The reader will remember that we are describing things that happened a good many years ago. At that time the cotton-planters, and the cattle-and sheep-herders who lived far back in the country, made use of the steamboats, which were the only means of communication they had.

Gambling was much in vogue, and if the sharpers who met them at New Orleans couldn't find any means of inducing them to play there, they would take passage in these boats and try them again when every other influence except reading was at a discount. It was a dangerous thing to pick up a stranger on these trips, especially if one had money with him, or anything that could be changed into money. For instance, there was a contractor who started from New Orleans to do some government business at Little Rock. He had half a dozen teams and everything he wanted to make his enterprise successful, with the exception of the men. Those he was going to hire of the planters, and of course he had to have some money to do it with. On the way up he fell in with a very modest stranger who didn't know anything about playing cards, and the consequence was before he reached his destination he was penniless. And the beauty of it was the modest stranger was dead broke, too! Every cent of his little hundred dollars had been won by the two strangers whom the contractor had invited to join in their game, as well as the last mule which the latter had to pull his wagons. The contractor made out a bill of sale of everything he had, and the next morning he was missing. He had jumped overboard, and everybody thought he was drowned accidentally.

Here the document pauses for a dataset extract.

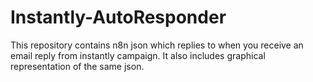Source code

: # Instantly-AutoResponder
This repository contains n8n json which replies to when you receive an email reply from instantly campaign. It also includes graphical representation of the same json.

The modest stranger and his two confederates took the mules ashore and sold them at a big figure, and went back to New Orleans well satisfied with their trip. It seems that in the case of this stranger the sharpers had picked up the wrong man. He had "stocked" the cards on them, and won everything they had, and the darky knew, from certain little signs he had seen, that his life was not safe so long as he remained on board that steamer. Tom had a horror of everything that related to gambling, and he wanted to talk about something else.

"This boat is making pretty good time, isn't she?" he said, during a pause in which the darky went back to his bench after his comb and brush.

"Yes, sar. We don't touch anywhere till we get to Memphis, and we shall reach there about----"

"What?" exclaimed Tom.

"Eh? Did you speak, sar?"

"Why, I want to go down the river," gasped Tom, who couldn't believe that his ears were not deceiving him. "Memphis! That's up the river."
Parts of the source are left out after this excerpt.